Once the pictures are set aside, copy the data below exactly as it stands.

[Items from a dataset]

—————

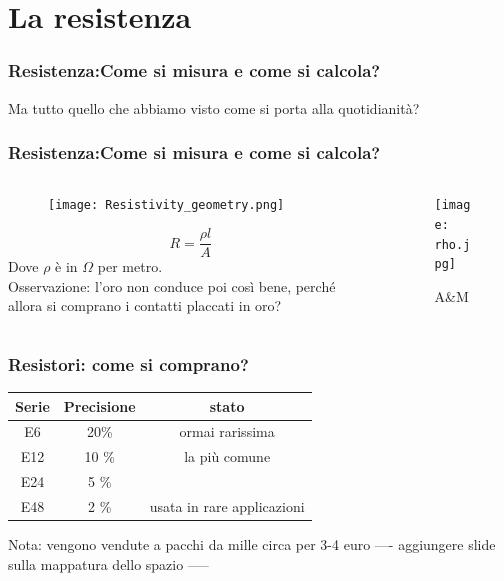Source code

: 
	\section{La resistenza} %
	\label{sec:la_resistenza}
		\begin{frame}[c]\frametitle{Resistenza:Come si misura e come si calcola?}
		    Ma tutto quello che abbiamo visto come si porta alla quotidianità?			
		\end{frame}
		\begin{frame}[c]\frametitle{Resistenza:Come si misura e come si calcola?}
		    \begin{columns}
		    	\begin{column}{0.4\textwidth}
		    		\begin{figure}[tb]
		    			\centering
		    			\texttt{[image: Resistivity\_geometry.png]}
		    			\label{fig:resistenza_resistivita}
		    		\end{figure}
		    		\[
		    		 R = \frac{\rho l}{A}
		    		\]
		    		Dove $\rho$ è in $\Omega$ per metro.\\
		    		\scriptsize{Osservazione: l'oro non conduce poi così bene, perché allora si comprano i contatti placcati in oro?}
		    	\end{column}
		    	\begin{column}{0.8\textwidth}
		    		\begin{figure}[tb]
		    			\centering
		    			\texttt{[image: rho.jpg]}
		    			\caption{A\&M}
		    			\label{fig:resistivita}
		    		\end{figure}
		    	\end{column}
		    \end{columns}	
		\end{frame}

		\begin{frame}[c]\frametitle{Resistori: come si comprano?}
		    \centering
		\begin{tabular}{c|c|c}
		Serie & Precisione & stato \\
		\hline
		E6	& 20\% & ormai rarissima  \\
		E12	& 10 \% & la più comune  \\
		E24	& 5  \% \\
		E48	& 2  \% & usata in rare applicazioni \\
		\end{tabular}
		
		\bigskip
		
		Nota: vengono vendute a pacchi da mille circa per 3-4 euro
		---- aggiungere slide sulla mappatura dello spazio -----
		
		\end{frame}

—————

Written solution —
Source code

: 
	\section{La resistenza} %
	\label{sec:la_resistenza}
		\begin{frame}[c]\frametitle{Resistenza:Come si misura e come si calcola?}
		    Ma tutto quello che abbiamo visto come si porta alla quotidianità?			
		\end{frame}
		\begin{frame}[c]\frametitle{Resistenza:Come si misura e come si calcola?}
		    \begin{columns}
		    	\begin{column}{0.4\textwidth}
		    		\begin{figure}[tb]
		    			\centering
		    			\texttt{[image: Resistivity\_geometry.png]}
		    			\label{fig:resistenza_resistivita}
		    		\end{figure}
		    		\[
		    		 R = \frac{\rho l}{A}
		    		\]
		    		Dove $\rho$ è in $\Omega$ per metro.\\
		    		\scriptsize{Osservazione: l'oro non conduce poi così bene, perché allora si comprano i contatti placcati in oro?}
		    	\end{column}
		    	\begin{column}{0.8\textwidth}
		    		\begin{figure}[tb]
		    			\centering
		    			\texttt{[image: rho.jpg]}
		    			\caption{A\&M}
		    			\label{fig:resistivita}
		    		\end{figure}
		    	\end{column}
		    \end{columns}	
		\end{frame}

		\begin{frame}[c]\frametitle{Resistori: come si comprano?}
		    \centering
		\begin{tabular}{c|c|c}
		Serie & Precisione & stato \\
		\hline
		E6	& 20\% & ormai rarissima  \\
		E12	& 10 \% & la più comune  \\
		E24	& 5  \% \\
		E48	& 2  \% & usata in rare applicazioni \\
		\end{tabular}
		
		\bigskip
		
		Nota: vengono vendute a pacchi da mille circa per 3-4 euro
		---- aggiungere slide sulla mappatura dello spazio -----
		
		\end{frame}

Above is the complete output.